Силой непреодолимых обстоятельств Жукову пришлось на исходе зимы и ранней весной претворять чуждый ему план. Он выполнил приказ. Что до самой битвы под Москвой, то в ней ярко проявился стиль руководства Жукова. Он сочетал дальновидность и мудрость с резкостью, непреклонную волю к достижению цели с гибкостью, способностью пожертвовать второстепенным во имя главного, жесткость и даже жестокость во имя победы над врагом.

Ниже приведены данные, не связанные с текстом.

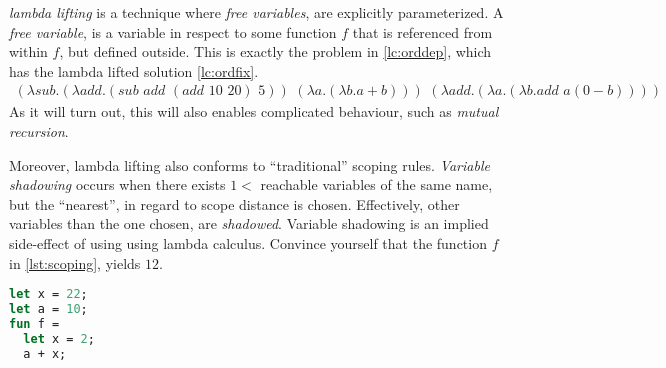 \documentclass[11pt,oneside,a4paper]{report}
\begin{document}
\textit{lambda lifting} is a technique where \textit{free variables}, are explicitly parameterized\cite{johnsson1985lambda}.
A \textit{free variable}, is a variable in respect to some function $f$ that is referenced from within $f$, but defined outside. 
This is exactly the problem in \autoref{lc:orddep}, which has the lambda lifted solution \autoref{lc:ordfix}.
\begin{align}
(\lambda sub . (\lambda add . (sub \,\, add \,\, (add \,\, 10 \,\, 20) \,\, 5)) \,\, (\lambda a . (\lambda b . a + b))) \,\, (\lambda add .(\lambda a . (\lambda b . add \,\, a (0 - b))))
\label{lc:ordfix}
\end{align}
As it will turn out, this will also enables complicated behaviour, such as \textit{mutual recursion}.

Moreover, lambda lifting also conforms to ``traditional'' scoping rules.
\textit{Variable shadowing} occurs when there exists $1 < $ reachable variables of the same name, but the ``nearest'', in regard to scope distance is chosen.
Effectively, other variables than the one chosen, are \textit{shadowed}.
Variable shadowing is an implied side-effect of using using lambda calculus.
Convince yourself that the function $f$ in \autoref{lst:scoping}, yields $12$.
\begin{lstlisting}[language=ML,caption={Scoping rules in programming languages},label={lst:scoping},xleftmargin=.32\textwidth]
let x = 22;
let a = 10;
fun f = 
  let x = 2;
  a + x;
\end{lstlisting}
\end{document}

В битве под Москвой немецко-фашистские войска потеряли более полумиллиона человек, 1300 танков, 2500 орудий, множество другой боевой и транспортной техники. Военная машина Германии была потрясена до основания. Сталин наконец понял, что Жуков наделен выдающимися военными способностями. Отныне, говорил Жуков, «Сталин ко мне относился очень хорошо и часто советовался по принципиальным вопросам. Мне казалось, что Сталин хотел искренне загладить свою вину несправедливого ко мне отношения и свою грубость, которую он позволял себе в отношении ко мне в начале войны». Жуков, как глубоко порядочный человек, мерил Сталина своими мерками.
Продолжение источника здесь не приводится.